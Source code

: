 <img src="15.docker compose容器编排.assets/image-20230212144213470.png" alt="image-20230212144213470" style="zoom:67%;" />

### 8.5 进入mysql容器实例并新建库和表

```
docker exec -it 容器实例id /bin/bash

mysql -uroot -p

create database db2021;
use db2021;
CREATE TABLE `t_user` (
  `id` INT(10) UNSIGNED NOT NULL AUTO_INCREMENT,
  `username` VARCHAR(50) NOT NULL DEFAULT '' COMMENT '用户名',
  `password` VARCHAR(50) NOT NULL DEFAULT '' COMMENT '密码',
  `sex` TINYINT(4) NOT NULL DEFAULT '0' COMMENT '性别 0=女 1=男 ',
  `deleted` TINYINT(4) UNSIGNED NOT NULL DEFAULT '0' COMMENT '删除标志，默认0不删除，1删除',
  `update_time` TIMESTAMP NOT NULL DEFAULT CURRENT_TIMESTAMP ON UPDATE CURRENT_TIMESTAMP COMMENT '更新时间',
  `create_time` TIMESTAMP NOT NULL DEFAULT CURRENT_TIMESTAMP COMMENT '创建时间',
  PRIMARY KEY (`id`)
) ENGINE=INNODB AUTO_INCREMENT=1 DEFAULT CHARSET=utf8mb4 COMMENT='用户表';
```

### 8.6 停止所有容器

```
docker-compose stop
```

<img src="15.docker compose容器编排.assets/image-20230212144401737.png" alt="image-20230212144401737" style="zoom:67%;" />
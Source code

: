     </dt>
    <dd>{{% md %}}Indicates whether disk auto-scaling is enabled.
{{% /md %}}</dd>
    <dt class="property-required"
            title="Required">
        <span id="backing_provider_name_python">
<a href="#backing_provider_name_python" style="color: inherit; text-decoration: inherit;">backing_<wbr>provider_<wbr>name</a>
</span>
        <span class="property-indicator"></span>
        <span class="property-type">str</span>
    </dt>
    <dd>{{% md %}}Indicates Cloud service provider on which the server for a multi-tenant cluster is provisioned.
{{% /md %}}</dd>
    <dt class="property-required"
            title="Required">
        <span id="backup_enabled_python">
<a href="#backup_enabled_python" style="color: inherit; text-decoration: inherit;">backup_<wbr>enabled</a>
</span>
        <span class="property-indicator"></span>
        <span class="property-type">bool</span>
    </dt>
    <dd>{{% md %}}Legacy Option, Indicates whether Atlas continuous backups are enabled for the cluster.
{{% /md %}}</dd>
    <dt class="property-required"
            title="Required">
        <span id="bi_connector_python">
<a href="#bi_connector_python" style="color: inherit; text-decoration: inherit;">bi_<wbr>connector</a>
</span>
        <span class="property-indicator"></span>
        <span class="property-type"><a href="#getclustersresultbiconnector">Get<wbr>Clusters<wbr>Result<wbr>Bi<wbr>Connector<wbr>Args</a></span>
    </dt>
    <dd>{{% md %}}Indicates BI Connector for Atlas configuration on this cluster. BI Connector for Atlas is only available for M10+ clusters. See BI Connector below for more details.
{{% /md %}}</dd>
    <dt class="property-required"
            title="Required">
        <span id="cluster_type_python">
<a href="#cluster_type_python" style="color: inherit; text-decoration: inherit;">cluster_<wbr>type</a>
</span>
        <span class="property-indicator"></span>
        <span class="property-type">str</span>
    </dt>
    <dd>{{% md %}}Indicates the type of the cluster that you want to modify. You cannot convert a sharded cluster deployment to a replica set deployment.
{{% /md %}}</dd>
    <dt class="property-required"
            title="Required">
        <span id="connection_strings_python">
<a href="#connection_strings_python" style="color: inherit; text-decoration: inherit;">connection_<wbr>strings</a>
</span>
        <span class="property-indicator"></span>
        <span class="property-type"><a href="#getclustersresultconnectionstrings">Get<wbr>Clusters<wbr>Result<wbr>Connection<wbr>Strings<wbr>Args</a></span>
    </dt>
◇ ◇ ◇ ◇ ◇ ◇ ◇
*About this exercise*.
Copy, from the material, each line that holds the string "Atlas".

*Exercise result*.
    <dd>{{% md %}}Legacy Option, Indicates whether Atlas continuous backups are enabled for the cluster.
    <dd>{{% md %}}Indicates BI Connector for Atlas configuration on this cluster. BI Connector for Atlas is only available for M10+ clusters. See BI Connector below for more details.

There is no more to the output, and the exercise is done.